At least it sounds like you got a reasonable engine in your Touareg - I was once lent the five-cylinder diesel and didn't so much zoom as waddle. Putting such a weak engine in a car that big was like putting an outboard motor on an oil tanker... 

Harry


----------



## Realist42 (May 14, 2006)

Prince Ludwig said:


> At least it sounds like you got a reasonable engine in your Touareg - I was once lent the five-cylinder diesel and didn't so much zoom as waddle. Putting such a weak engine in a car that big was like putting an outboard motor on an oil tanker...
> 
> Harry


 
Well, it is only the V6TDI in 240bhp guise, just did not expect it to be this thirsty... 24-26mpg on active driving at best. 31mpg is possible but that is driving super carefully, our old phaeton driven like that will return 38ish mpg. 

huhum... 

Regards, 

Johan


----------



## stefanuk (Jul 7, 2010)

I would be interested in attending a GTG, be nice to meet with other Phaeton owners in UK. 

Stefan


----------



## Prince Ludwig (Mar 24, 2007)

Well, I've been thinking about holding another one in Sussex if anyone's interested. It's probably now looking like it'll have to be around early November but I can offer tea, cakes and a big fireplace if it gets too cold and dark outside  

Harry


----------



## Realist42 (May 14, 2006)

*Update...*

Update...
...so, car is now in MK, with the VW UK technical support centre. They are looking at the car, so we will see what the outcome is over the next couple of days. This is specifically for the knocking/banging/soft thud sound that no one is able to explain and does not exists on most cars of the same era with similar specification... 

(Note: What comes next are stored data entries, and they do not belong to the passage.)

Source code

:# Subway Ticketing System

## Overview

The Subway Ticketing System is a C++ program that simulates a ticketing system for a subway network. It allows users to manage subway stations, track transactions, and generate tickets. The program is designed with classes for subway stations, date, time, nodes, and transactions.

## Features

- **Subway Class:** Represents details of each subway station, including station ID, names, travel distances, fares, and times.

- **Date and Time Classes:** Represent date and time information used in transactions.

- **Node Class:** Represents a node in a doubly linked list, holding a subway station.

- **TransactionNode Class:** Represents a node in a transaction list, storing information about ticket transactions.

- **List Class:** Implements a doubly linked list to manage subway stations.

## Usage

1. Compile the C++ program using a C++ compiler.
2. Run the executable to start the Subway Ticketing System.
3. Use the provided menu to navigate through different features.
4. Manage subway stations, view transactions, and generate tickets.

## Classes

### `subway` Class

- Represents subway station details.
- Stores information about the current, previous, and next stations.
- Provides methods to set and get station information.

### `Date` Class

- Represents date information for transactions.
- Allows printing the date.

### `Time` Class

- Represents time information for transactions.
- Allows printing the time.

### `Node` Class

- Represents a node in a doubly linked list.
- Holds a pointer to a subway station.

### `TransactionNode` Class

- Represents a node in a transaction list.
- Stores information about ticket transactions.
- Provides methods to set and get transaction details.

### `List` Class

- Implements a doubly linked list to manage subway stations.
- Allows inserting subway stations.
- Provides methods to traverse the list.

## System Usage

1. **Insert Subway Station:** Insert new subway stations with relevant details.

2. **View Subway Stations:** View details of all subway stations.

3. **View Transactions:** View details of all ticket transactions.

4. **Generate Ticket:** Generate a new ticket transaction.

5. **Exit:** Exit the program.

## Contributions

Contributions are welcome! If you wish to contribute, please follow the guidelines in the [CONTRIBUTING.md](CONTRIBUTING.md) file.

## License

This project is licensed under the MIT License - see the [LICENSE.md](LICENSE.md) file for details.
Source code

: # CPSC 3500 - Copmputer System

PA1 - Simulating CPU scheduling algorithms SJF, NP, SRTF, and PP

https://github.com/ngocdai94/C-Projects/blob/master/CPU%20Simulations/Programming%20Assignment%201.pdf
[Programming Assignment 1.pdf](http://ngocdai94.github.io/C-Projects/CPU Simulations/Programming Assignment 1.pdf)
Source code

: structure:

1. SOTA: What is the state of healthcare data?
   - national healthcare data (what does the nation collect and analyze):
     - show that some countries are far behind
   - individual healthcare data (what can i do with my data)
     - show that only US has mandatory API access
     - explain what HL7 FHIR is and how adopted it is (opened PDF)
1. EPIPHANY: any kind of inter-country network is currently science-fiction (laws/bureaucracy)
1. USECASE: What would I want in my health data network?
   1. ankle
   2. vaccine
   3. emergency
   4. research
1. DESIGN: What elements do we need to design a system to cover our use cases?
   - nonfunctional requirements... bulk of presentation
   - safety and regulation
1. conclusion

I wonder if the running hours is creeping up on the mileage... how many hours does it take to drive 1700miles... I say 1700 miles, who knows how many miles the car has done since I last saw it on 'test drives'... one would hope not too many.

Regards,

Johan


----------



## Realist42 (May 14, 2006)

*Update on the knocking sound...*

Hi, 

So the plot thickens...

We now know what causes the sound, and it is something that will only afflict cars with Auxiliary heating (Parking Heater). The oddest part is that it does not afflict all of these cars, but I would suggest most of them. 

It is to do with the pulsing in the valve control block for the cabin ventilation heat exchanges. These valves open briefly ever so often to let a little warm water into the heat exchangers to ensure that the cabin air is kept at the desired temperature. This is the case on all Phaetons made to date. 

There is a small length of reinforced hose where this can be felt. On all cars without parking heater, the pulse that is felt thought the hose is noticeable but there is no discernible bulging of the hose itself.

Due to engineering reasons so that the extra valve can be fitted for the parking heater, the length of pipe down from the hose is different on car with the parking heater fitted. This apparently leads to the energy from the pulse in the cooling system created by the valve block is not dissipated, but rather causes the hose to bulge significantly more and in the end the valve block transmits the energy though its fixing points in the bulk head as sound into the cabin. 

*The pulse can be felt in this hose*









The interim fix suggested by VW has been to fit some rubber bushings between the valve block and the bulkhead. This is not a fix that I find acceptable, as I think a small expansion vessel or similar should be fitted to the cooling system so as to absorb the energy rather than just isolating the sound from the cabin.

This affects the GP0, GP1, GP2 and most likely the GP3 where a Parking heater has been fitted, however I am not sure if this is specific to RHD cars or if it also affect LHD cars. On the basis of the fact that it was not a know fault before it was seen on mine, I would argue that it is specific to RHD cars. If owners of LHD car with Parking Heater could check the hose, and note if bulges or not, we could help to see if it also is something that ails LHD cars.

You may have figured out that VW is still working on the Car...

As they were working on the cooling system the also found that the chain cam cover had a faulty gasket, and thus the car was leaking a little oil, this has since been fixed. This is yet another little issue in the catalogue of issues on this car. 

Never thought that a car that has been in production for as long as the Phaeton has could have so many teething issues. 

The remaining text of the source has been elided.